The failure to get the notes to the securitization trust correctly does NOT mean that no one has the right to foreclose. It does mean that the party that can foreclose is someone earlier in the securitization chain who was paid for the note but in effect, no one bothered to collect it from him. No one wants that party to foreclose because, first, it would prove that the securitization did not have the note and investors were misled, and second, there is no way to get the proceeds into the trust for the benefit of the investors.

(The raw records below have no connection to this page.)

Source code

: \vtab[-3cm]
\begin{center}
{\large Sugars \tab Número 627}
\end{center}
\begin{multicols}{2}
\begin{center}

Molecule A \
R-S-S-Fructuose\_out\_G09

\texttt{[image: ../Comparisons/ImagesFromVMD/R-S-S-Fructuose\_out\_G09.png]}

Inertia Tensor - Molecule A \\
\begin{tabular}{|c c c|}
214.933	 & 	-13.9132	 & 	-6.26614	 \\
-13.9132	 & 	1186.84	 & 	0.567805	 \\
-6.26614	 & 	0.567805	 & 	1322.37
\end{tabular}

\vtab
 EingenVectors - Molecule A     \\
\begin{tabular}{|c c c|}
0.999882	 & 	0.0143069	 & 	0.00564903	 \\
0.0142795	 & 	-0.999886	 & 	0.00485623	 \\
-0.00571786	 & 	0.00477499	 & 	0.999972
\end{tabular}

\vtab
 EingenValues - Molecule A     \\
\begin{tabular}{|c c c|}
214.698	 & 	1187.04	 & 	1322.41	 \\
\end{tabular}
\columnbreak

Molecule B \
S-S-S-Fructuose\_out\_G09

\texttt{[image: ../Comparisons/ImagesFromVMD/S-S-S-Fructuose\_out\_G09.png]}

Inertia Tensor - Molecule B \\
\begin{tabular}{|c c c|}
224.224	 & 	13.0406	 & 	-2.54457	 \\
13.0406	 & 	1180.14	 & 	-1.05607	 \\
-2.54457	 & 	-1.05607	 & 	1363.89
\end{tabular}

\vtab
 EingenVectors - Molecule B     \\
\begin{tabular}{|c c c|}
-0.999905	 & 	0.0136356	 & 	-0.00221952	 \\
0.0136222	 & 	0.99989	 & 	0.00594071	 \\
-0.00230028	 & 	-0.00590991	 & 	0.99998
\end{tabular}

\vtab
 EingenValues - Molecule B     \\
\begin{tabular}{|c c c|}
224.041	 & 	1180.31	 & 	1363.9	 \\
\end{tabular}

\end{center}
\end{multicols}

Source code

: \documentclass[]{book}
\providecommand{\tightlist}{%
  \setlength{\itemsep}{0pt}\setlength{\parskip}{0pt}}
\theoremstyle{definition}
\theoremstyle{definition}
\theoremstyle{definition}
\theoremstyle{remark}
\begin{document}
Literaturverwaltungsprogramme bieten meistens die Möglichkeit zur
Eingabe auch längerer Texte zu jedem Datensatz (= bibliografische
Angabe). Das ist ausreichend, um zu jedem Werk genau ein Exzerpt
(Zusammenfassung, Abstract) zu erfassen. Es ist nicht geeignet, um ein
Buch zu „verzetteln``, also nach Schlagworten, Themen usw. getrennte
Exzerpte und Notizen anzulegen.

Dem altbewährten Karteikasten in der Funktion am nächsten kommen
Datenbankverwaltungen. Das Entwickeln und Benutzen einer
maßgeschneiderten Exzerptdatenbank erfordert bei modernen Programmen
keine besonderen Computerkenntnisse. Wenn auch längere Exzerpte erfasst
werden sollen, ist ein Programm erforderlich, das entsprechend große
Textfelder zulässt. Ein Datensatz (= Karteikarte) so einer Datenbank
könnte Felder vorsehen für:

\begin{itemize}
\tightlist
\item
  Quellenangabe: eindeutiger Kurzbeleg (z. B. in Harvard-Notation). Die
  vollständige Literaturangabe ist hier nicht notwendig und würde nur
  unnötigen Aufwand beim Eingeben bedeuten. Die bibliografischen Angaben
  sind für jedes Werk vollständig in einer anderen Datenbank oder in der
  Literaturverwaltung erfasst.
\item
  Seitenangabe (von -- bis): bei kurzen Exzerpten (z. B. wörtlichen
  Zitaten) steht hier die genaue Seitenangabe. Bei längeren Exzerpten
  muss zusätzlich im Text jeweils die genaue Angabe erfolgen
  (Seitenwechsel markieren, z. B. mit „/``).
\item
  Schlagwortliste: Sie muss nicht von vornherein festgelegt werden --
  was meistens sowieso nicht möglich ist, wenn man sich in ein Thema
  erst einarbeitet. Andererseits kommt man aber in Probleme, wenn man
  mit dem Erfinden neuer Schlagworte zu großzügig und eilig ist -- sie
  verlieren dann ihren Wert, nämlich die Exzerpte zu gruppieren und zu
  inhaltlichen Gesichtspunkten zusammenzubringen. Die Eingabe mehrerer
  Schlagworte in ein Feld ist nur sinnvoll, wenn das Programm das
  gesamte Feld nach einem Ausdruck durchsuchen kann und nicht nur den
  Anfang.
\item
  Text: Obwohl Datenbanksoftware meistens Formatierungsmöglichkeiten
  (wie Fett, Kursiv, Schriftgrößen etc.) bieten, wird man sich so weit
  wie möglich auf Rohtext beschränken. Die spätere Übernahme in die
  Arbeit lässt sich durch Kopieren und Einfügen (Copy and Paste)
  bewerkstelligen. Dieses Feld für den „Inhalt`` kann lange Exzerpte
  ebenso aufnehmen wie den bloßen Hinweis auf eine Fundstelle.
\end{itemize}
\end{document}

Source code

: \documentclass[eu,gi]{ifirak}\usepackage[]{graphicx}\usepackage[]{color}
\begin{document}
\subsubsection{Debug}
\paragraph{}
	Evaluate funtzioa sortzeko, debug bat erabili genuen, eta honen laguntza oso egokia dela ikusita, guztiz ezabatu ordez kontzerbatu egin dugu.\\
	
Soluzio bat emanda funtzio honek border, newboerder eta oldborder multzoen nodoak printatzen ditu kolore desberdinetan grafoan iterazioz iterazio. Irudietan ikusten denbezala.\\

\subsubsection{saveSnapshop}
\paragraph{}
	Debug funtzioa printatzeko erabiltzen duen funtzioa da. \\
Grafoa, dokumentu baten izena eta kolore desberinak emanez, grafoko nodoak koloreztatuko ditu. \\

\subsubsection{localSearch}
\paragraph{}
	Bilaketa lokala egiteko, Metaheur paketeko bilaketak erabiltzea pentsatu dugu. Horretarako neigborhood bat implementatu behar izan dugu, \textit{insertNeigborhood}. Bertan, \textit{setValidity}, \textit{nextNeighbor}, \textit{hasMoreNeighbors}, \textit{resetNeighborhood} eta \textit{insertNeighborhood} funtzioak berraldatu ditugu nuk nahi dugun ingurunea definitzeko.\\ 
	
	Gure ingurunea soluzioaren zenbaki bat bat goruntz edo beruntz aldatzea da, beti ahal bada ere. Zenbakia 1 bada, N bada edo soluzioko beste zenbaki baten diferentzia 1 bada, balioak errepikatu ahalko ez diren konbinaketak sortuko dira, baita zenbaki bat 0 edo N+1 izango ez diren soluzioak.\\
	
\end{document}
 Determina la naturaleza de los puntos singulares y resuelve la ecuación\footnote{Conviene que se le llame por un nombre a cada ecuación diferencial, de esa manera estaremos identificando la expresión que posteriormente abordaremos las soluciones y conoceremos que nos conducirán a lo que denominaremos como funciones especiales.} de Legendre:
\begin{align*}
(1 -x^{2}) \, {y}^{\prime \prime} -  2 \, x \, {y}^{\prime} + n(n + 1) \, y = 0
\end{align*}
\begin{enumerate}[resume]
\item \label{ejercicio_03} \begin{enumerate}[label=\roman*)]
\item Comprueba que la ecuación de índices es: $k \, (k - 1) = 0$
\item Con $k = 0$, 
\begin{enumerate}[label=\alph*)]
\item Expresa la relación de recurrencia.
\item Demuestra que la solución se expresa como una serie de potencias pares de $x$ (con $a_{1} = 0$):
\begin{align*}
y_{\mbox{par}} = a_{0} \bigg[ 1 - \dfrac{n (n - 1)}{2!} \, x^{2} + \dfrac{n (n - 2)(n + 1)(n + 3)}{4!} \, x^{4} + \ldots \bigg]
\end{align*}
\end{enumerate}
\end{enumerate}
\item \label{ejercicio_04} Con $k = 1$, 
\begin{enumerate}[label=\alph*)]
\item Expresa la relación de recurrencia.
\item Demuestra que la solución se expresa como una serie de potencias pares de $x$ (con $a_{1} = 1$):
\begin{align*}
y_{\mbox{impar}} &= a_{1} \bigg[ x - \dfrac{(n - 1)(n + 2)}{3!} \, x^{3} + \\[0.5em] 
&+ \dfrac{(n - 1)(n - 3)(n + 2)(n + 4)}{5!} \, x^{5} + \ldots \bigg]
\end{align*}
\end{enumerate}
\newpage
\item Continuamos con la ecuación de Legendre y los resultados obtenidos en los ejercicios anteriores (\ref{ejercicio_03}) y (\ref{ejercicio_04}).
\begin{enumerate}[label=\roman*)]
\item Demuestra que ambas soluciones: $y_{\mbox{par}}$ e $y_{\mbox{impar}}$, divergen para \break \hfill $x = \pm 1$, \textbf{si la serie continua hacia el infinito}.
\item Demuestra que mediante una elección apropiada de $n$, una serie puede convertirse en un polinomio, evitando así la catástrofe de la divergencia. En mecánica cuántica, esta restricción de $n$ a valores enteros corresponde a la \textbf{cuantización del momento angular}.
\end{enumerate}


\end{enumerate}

There is an additional mortgage story tonight, but there is less new here than one might imagine. The New York Times reports that the Federal Housing Finance Authority is about to sue a dozen banks over making misleading representations about the mortgages sold to Fannie and Freddie:
The suits will argue the banks, which assembled the mortgages and marketed them as securities to investors, failed to perform the due diligence required under securities law and missed evidence that borrowers’ incomes were inflated or falsified. When many borrowers were unable to pay their mortgages, the securities backed by the mortgages quickly lost value.
Fannie and Freddie lost more than $30 billion, in part as a result of the deals, losses that were borne mostly by taxpayers.
Although this may sound like a new effort, Ed DeMarco has been pushing this initiative forward for over a year. Dave Dayen points out that this story may well explain recent Geithner efforts to force DeMarco out.
But even though the particulars are many and varied, the overarching story remains the same: the more rocks you turn over in mortgage land, the more creepy-crawlies emerge.